The Italian Competition Authority clears a merger between two airliners with high market shares
By a decision made on 22 September 2011 the Italian Competition Authority (ICA) has unconditionally cleared an airline merger, the Meridiana acquisition of Air Italy, in spite of the very high market shares the parties had on some overlapping routes (Case C11167, Meridiana-Azionisti Air Italy/Air Italy Holding-Meridiana Fly).
On the basis of the traditional city pair method the ICA found that the merged carrier would have a 70-80% market share on the Olbia-Napoli route and quasi monopoly position with a 90-95% market share on the Olbia-Torino and Verona-Napoli routes. Nevertheless, the ICA believed that the transaction would have not created any competition problems because the dominant position of the merger carrier was contestable. New operators were able to start links competing with Meridiana and Air Italy as there were no entry barriers enter. In fact none of the airports connected by the examined routes were congested and subjected to the coordination regime. Therefore any air carriers could connect these airports by using its slots or by applying for new ones.
While assessing the competition impact of airliner mergers, it should be looked not only at the market shares of the merging carriers but also at the in the shape of availability of airport slots.

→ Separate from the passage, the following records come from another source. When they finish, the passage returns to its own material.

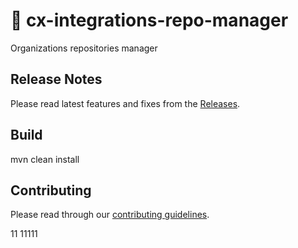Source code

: # 🎯 cx-integrations-repo-manager
Organizations repositories manager

## Release Notes
Please read latest features and fixes from the [Releases](https://github.com/checkmarx-ltd/Cx-Client-Common/releases/latest).

## Build
mvn clean install

## Contributing
Please read through our [contributing guidelines](CONTRIBUTING.md).

11
11111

The ICA decision, however, is consistent with the European Commission practice, according to which mergers leading to very high market shares do not give rise to competition concerns provided that there exist credible competitors ( see for example, British Airways/Iberia). Relying on the available airport slots new operators can easily start a link in competition with the merging carriers, thereby setting off the reduction in competition resulting from the implementation of the merger.